Birincisi tarafların kendi aralarında dostane ilişkiler ile çözmesi, İkincisi
milli mahkemelere başvurma üçüncüsü de alternatif çözüm yollarıdır.
Uluslararası ticari sözleşmelerden doğan uyuşmazlıkların çözümünde yaygın
olarak tercih edilen yol alternatif çözüm yollarından olan tahkim usulü olmakla
birlikte; taraflar hangi çözüm yolunu seçiyor ise bunun açıkça sözleşmede
yazılı olması gereklidir. Uluslararası ticari sözleşmelerde önemli konulardan
biri de sözleşmeye uygulanacak hukukun seçilmesidir. Sözleşmede düzenlenmeyen
konuların veya sözleşme hükümlerinin yorumlanmasında tarafların mutabık
kalacağı bir hukukun belirlenmesine ihtiyaç olacaktır. Uygulanacak hukukun
seçiminde sözleşmedeki düzenlemeler ile uyumlu bir hukukun seçilmesi önemlidir.

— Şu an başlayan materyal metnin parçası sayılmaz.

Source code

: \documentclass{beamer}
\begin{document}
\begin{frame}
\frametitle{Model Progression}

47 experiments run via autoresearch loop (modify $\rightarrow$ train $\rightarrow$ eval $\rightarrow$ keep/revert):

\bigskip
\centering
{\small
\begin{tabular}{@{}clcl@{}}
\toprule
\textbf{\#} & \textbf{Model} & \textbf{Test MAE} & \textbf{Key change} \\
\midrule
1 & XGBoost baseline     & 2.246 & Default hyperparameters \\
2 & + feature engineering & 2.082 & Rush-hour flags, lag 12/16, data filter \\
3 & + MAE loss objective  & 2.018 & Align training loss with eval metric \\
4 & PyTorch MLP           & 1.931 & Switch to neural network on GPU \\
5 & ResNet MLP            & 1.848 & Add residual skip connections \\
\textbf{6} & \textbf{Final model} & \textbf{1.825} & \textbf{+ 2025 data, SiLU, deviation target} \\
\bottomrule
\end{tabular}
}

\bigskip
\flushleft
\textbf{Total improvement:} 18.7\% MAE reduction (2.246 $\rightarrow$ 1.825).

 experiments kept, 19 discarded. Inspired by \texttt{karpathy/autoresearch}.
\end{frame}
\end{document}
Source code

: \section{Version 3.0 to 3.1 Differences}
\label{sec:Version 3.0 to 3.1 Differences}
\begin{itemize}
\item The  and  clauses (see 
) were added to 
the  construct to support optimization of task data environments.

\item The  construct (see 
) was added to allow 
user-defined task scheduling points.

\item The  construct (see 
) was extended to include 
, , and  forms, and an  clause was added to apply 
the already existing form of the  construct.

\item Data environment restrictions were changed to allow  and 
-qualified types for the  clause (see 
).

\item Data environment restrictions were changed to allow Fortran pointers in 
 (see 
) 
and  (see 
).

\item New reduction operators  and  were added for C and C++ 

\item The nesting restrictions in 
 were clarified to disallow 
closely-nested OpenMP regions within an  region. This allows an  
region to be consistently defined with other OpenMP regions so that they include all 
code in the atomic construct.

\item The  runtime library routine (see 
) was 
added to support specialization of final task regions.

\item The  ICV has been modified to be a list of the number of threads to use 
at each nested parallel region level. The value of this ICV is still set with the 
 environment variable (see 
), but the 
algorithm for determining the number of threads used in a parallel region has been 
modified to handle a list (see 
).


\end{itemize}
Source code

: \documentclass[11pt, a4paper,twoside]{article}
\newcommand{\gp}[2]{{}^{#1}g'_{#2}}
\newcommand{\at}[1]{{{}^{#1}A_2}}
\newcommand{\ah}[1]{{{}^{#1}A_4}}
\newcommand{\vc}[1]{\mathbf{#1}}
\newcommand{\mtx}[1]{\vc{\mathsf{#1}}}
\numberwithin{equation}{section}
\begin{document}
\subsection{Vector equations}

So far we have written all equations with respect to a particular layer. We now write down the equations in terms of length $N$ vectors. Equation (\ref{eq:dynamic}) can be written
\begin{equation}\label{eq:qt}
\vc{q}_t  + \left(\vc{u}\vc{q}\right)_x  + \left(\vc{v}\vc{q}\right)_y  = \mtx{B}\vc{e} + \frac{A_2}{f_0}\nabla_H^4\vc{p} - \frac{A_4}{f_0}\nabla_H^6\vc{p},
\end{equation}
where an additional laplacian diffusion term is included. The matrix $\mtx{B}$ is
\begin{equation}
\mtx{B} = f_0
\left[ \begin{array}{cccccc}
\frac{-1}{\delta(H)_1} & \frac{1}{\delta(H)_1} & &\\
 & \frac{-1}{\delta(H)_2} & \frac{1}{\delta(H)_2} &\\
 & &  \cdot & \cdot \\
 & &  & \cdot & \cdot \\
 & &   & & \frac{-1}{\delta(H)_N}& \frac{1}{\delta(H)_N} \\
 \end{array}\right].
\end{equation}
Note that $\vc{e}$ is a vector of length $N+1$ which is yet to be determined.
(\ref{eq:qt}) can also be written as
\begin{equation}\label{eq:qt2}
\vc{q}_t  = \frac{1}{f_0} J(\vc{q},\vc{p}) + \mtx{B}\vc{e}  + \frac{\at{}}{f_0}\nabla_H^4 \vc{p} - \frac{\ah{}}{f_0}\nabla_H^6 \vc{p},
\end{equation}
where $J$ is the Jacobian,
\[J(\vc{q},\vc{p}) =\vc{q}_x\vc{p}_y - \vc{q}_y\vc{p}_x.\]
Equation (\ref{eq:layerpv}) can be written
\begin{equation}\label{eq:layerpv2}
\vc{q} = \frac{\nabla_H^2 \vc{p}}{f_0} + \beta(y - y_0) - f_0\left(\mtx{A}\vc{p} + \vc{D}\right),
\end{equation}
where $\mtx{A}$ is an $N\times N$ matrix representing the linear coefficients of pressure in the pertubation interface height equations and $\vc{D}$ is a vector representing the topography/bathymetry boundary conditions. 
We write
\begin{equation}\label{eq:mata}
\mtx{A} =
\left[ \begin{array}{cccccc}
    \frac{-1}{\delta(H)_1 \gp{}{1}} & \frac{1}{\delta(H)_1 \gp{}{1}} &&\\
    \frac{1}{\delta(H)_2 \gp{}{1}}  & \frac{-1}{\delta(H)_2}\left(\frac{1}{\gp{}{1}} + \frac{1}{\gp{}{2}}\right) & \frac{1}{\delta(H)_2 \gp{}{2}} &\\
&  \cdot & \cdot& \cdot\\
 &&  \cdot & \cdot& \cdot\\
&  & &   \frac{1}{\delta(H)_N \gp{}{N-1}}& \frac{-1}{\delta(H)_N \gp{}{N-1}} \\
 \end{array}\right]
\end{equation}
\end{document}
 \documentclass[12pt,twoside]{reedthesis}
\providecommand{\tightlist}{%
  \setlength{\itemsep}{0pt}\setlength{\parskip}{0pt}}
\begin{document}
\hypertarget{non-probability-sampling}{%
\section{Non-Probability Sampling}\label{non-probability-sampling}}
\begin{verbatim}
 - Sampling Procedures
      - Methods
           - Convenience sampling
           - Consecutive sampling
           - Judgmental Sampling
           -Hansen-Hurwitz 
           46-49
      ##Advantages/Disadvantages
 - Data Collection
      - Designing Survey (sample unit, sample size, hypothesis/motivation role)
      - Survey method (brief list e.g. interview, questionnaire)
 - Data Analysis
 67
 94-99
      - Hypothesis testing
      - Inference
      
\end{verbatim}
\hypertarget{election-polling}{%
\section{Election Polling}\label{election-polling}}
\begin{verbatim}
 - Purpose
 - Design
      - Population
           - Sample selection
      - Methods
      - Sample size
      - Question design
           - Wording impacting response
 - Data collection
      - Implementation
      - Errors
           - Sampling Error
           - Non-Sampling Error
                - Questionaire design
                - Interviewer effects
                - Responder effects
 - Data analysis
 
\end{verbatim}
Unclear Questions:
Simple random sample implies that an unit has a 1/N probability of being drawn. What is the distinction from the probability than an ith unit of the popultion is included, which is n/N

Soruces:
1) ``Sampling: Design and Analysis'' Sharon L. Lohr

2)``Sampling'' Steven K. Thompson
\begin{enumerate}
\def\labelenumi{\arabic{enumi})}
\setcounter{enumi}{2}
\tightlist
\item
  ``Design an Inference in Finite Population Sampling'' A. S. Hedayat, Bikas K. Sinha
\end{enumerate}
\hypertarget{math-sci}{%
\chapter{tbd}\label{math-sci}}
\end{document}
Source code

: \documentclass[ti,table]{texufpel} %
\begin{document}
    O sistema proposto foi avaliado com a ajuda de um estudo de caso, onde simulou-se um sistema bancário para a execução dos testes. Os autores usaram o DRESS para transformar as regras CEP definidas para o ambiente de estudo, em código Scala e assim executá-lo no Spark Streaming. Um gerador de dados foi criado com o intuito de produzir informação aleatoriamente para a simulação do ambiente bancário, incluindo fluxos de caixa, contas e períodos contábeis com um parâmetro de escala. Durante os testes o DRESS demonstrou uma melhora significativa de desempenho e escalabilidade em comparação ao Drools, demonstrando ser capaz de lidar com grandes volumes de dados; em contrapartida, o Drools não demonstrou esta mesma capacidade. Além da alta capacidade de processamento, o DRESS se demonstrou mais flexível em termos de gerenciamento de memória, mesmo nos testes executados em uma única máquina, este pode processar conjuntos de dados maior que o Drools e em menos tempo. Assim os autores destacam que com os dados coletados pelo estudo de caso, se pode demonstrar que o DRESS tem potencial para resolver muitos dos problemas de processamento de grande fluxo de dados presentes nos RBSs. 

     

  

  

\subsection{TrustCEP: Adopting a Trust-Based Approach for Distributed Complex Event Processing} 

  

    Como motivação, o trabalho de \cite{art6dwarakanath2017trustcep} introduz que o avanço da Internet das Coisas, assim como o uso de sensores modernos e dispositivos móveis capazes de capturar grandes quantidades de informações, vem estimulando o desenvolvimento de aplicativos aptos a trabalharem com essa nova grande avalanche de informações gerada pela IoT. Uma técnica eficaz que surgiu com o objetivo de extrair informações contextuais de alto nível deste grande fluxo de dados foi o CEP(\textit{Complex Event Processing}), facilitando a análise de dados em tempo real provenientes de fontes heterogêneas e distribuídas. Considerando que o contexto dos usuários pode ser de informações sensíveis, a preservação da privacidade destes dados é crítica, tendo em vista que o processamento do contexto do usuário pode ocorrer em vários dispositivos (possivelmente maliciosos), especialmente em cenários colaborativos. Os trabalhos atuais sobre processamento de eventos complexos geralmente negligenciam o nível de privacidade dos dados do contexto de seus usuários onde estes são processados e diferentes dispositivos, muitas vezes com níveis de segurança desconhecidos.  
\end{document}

Çünkü sözleşmedeki düzenlemeler ile çelişen hukukun seçilmesi halinde
sözleşmedeki hükümler ile seçilen hukuk çelişecek ve belki de sözleşmedeki hükümler
geçersiz olacaktır.
18-
Taraflarca Sözleşmede Değişiklik Yapılması Şekli
Sözleşme
metnine, sözleşmede sonradan yapılacak değişikliklerin mutlaka yazılı olarak ve
her iki tarafın yetkilileri tarafından imzalanması şartıyla geçerlilik
kazanacağı yazılmalıdır. Bunun açıkça yazılmaması gelecekte sözleşmedeki bir
maddenin sözlü olarak değiştirildiği iddiasını gündeme getirebilir.
19- Sözleşme
Maddelerinin Birbirinden Ayrılabilir Olması
Sözleşmeler
yapıldıktan sonra bazen sözleşmedeki bazı maddeler herhangi bir nedenle
geçersiz hale gelebilir. Bu nedenle böyle bir durumun sözleşmenin geçerliliğini
etkilemeyeceği, ilgili maddenin sözleşmeden çıkartılmış kabul edileceği ve
sözleşmenin kalan şekliyle yürürlükte olduğunun sözleşmeye yazılması faydalı
olacaktır.
20-
Bildirimler
Sözleşmeden
kaynaklanan bir durumun taraflarca birbirine nasıl ve ne kadar süre içerisinde
bildirileceğinin sözleşmede açıkça yazılması gereklidir. Örneğin sözleşme
konusu işin eksik yapılması halinde buna ilişkin bildirimin ne kadar süre içerisinde
ve nasıl diğer tarafa bildirileceği gibi. Bildirimlerin sıhhati için önemli bir
husus da adres değişikliklerinin tarafların birbirlerine bildirmesidir. Bu
nedenle sözleşmede tarafların adreslerinde değişiklik olması durumunda bu
durumu ne kadar süre içerisinde birbirlerine bildirecekleri de düzenlenmelidir.
21- Yürürlük
Tarihi ve Tarafların İmzası
Tarafların
yükümlülüklerini ifa etmeye ne zaman başlayacaklarını tespiti bakımından
sözleşmenin ne zaman yürürlüğe gireceğinin sözleşmede belirtilmesi gerekmektedir.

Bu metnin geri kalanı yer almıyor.